Deh non potevi senza fulminarlo
Rapirlo dal bel carro, ove sedea?
E tal nel tuo superbo imperio farlo,
Qual meritava l’animo, c’havea?
Molto maggior’honor t’era essaltarlo,
Per lo spirto divin, che in lui splendea.
Ben potevi schivar quel gran periglio,
E non mi tor sì generoso figlio.
Questa nobile idea sublime, e degna,
A cui, figliuol, tutto ’l mondo era poco,
Può star, ch’un picciol sasso hor chiuda, e tegna?
E caper possa in così stretto loco?
Ahi saetta mortifera, et indegna,
Ahi crudo ingrato, e sconoscente foco,
Ch’osasti à sì bell’alma arder la scorza,
Che nota fe la tua possanza, e forza.
Le sue dolenti affettuose note
Con mesti, e gratiosi atti accompagna.
Si straccia i crini, e si graffia le gote,
E con tal maestà si dole, e lagna,
Che movere à pietà d’intorno puote
Le rive, i monti, i boschi, e la campagna.

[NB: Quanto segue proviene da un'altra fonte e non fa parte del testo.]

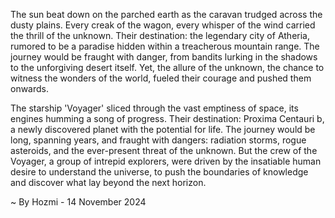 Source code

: 
The sun beat down on the parched earth as the caravan trudged across the dusty plains. Every creak of the wagon, every whisper of the wind carried the thrill of the unknown. Their destination: the legendary city of Atheria, rumored to be a paradise hidden within a treacherous mountain range. The journey would be fraught with danger, from bandits lurking in the shadows to the unforgiving desert itself. Yet, the allure of the unknown, the chance to witness the wonders of the world, fueled their courage and pushed them onwards.

The starship 'Voyager' sliced through the vast emptiness of space, its engines humming a song of progress. Their destination: Proxima Centauri b, a newly discovered planet with the potential for life. The journey would be long, spanning years, and fraught with dangers: radiation storms, rogue asteroids, and the ever-present threat of the unknown. But the crew of the Voyager, a group of intrepid explorers, were driven by the insatiable human desire to understand the universe, to push the boundaries of knowledge and discover what lay beyond the next horizon. 

~ By Hozmi - 14 November 2024
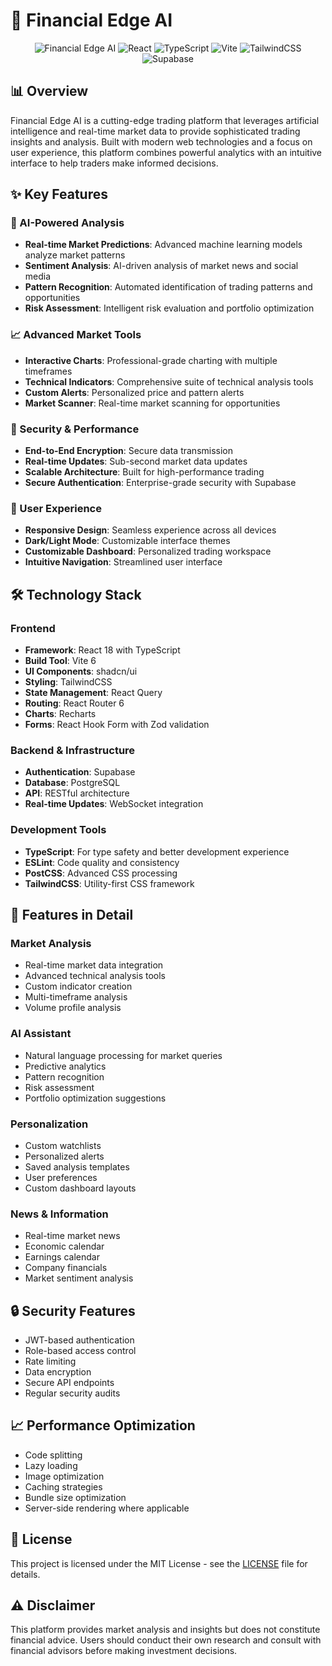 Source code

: # 🚀 Financial Edge AI

<div align="center">

![Financial Edge AI](https://img.shields.io/badge/Financial%20Edge-AI%20Powered-blue)
![React](https://img.shields.io/badge/React-18.3.1-blue)
![TypeScript](https://img.shields.io/badge/TypeScript-5.5.3-blue)
![Vite](https://img.shields.io/badge/Vite-6.3.5-purple)
![TailwindCSS](https://img.shields.io/badge/TailwindCSS-3.4.11-38B2AC)
![Supabase](https://img.shields.io/badge/Supabase-2.50.0-green)

</div>

## 📊 Overview

Financial Edge AI is a cutting-edge trading platform that leverages artificial intelligence and real-time market data to provide sophisticated trading insights and analysis. Built with modern web technologies and a focus on user experience, this platform combines powerful analytics with an intuitive interface to help traders make informed decisions.

## ✨ Key Features

### 🤖 AI-Powered Analysis
- **Real-time Market Predictions**: Advanced machine learning models analyze market patterns
- **Sentiment Analysis**: AI-driven analysis of market news and social media
- **Pattern Recognition**: Automated identification of trading patterns and opportunities
- **Risk Assessment**: Intelligent risk evaluation and portfolio optimization

### 📈 Advanced Market Tools
- **Interactive Charts**: Professional-grade charting with multiple timeframes
- **Technical Indicators**: Comprehensive suite of technical analysis tools
- **Custom Alerts**: Personalized price and pattern alerts
- **Market Scanner**: Real-time market scanning for opportunities

### 🔐 Security & Performance
- **End-to-End Encryption**: Secure data transmission
- **Real-time Updates**: Sub-second market data updates
- **Scalable Architecture**: Built for high-performance trading
- **Secure Authentication**: Enterprise-grade security with Supabase

### 🎯 User Experience
- **Responsive Design**: Seamless experience across all devices
- **Dark/Light Mode**: Customizable interface themes
- **Customizable Dashboard**: Personalized trading workspace
- **Intuitive Navigation**: Streamlined user interface

## 🛠️ Technology Stack

### Frontend
- **Framework**: React 18 with TypeScript
- **Build Tool**: Vite 6
- **UI Components**: shadcn/ui
- **Styling**: TailwindCSS
- **State Management**: React Query
- **Routing**: React Router 6
- **Charts**: Recharts
- **Forms**: React Hook Form with Zod validation

### Backend & Infrastructure
- **Authentication**: Supabase
- **Database**: PostgreSQL
- **API**: RESTful architecture
- **Real-time Updates**: WebSocket integration

### Development Tools
- **TypeScript**: For type safety and better development experience
- **ESLint**: Code quality and consistency
- **PostCSS**: Advanced CSS processing
- **TailwindCSS**: Utility-first CSS framework



## 📱 Features in Detail

### Market Analysis
- Real-time market data integration
- Advanced technical analysis tools
- Custom indicator creation
- Multi-timeframe analysis
- Volume profile analysis

### AI Assistant
- Natural language processing for market queries
- Predictive analytics
- Pattern recognition
- Risk assessment
- Portfolio optimization suggestions

### Personalization
- Custom watchlists
- Personalized alerts
- Saved analysis templates
- User preferences
- Custom dashboard layouts

### News & Information
- Real-time market news
- Economic calendar
- Earnings calendar
- Company financials
- Market sentiment analysis

## 🔒 Security Features

- JWT-based authentication
- Role-based access control
- Rate limiting
- Data encryption
- Secure API endpoints
- Regular security audits

## 📈 Performance Optimization

- Code splitting
- Lazy loading
- Image optimization
- Caching strategies
- Bundle size optimization
- Server-side rendering where applicable


## 📄 License

This project is licensed under the MIT License - see the [LICENSE](LICENSE) file for details.


## ⚠️ Disclaimer

This platform provides market analysis and insights but does not constitute financial advice. Users should conduct their own research and consult with financial advisors before making investment decisions.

E tanto il Pò ne pianse, e se ne dolse,
Che l’acqua racquistò, che ’l Sol gli tolse.
Ogni sorella di Fetonte, e figlia
Del Sol, non men di Climene si dole.
Si graffia, si percote, e si scapiglia,
Et empie il ciel di pianto, e di parole.
Questa alza al ciel le ruggiadose ciglia,
E quando incolpa Giove, e quando il Sole:
Quella sopra il sepolcro si distende,
E chiama il frate in van, che non l’intende.
La terza stanca al fin s’asside in terra,
Le man commette, e ’n seno asconde il viso,
E fra le braccia il muto capo serra
Col pensiero al fratello intento, e fiso.
Stavvi un gran pezzo, e poi le man disserra,
E rompe quel silentio à l’improviso;
Si graffia, e straccia, e le man batte, e stride,
Fin che di novo si stanca, e s’asside.
Passando van d’un in un’altro gesto,
D’un in un’altro gemito, e lamento,
Et ad ogni atto gratioso, e mesto
Danno un soave, e doloroso accento.
Passan di novo poi di quello in questo,
Dove le move, e sprona il lor tormento,
E tutti indicio manifesto fanno
Del crudel caso, e del dolor, che n’hanno.
Quattro volte scoperte, e quattro ascose
La Luna havea le luminose corna;
Da quattro segni havea di gigli, e rose
L’Aurora innanzi al Sol la terra adorna;
Cento, e più volte havea tutte le cose
Scoperto il biondo Dio, che ’l mondo aggiorna;
E quelle per lungo habito, e costume
Anchor piangeano il mal rettor del lume.
Stanca Fetusa, la maggior sirocchia
Pensa sedersi, e trova l’infelice
Le giunture indurate, e le ginocchia,
Ne come prima più seder le lice.
Lampetie andar vi vuol, che questo adocchia,
Ma la ritiene insolita radice.
Crede l’altra stracciar le chiome bionde,
E si trova le man piene di fronde.
Chi si duol, che non può con ogni forza
Piegar le gambe, over girar la faccia:
Chi che virtute insolita già sforza
Farsi due lunghi rami ambe le braccia.
Veggono intanto una più dura scorza,
Che ’l corpo loro à poco à poco abbraccia.
Sol restava la voce, e ’l mesto viso,
Con cui ne diero à la lor madre aviso.
Hor che può far la sconsolata, e mesta
Che sì strano spettacolo rimira?
Et à le figlie vede un’altra vesta,
Se non andar dove il furor la tira?
Corre, e soccorrer vuole hor quella, hor questa,
Vuol far, ne sa, che farsi, e pur s’aggira;
Guarda, e non vede cosa in quel contorno
Da torle quel novello arbor d’intorno.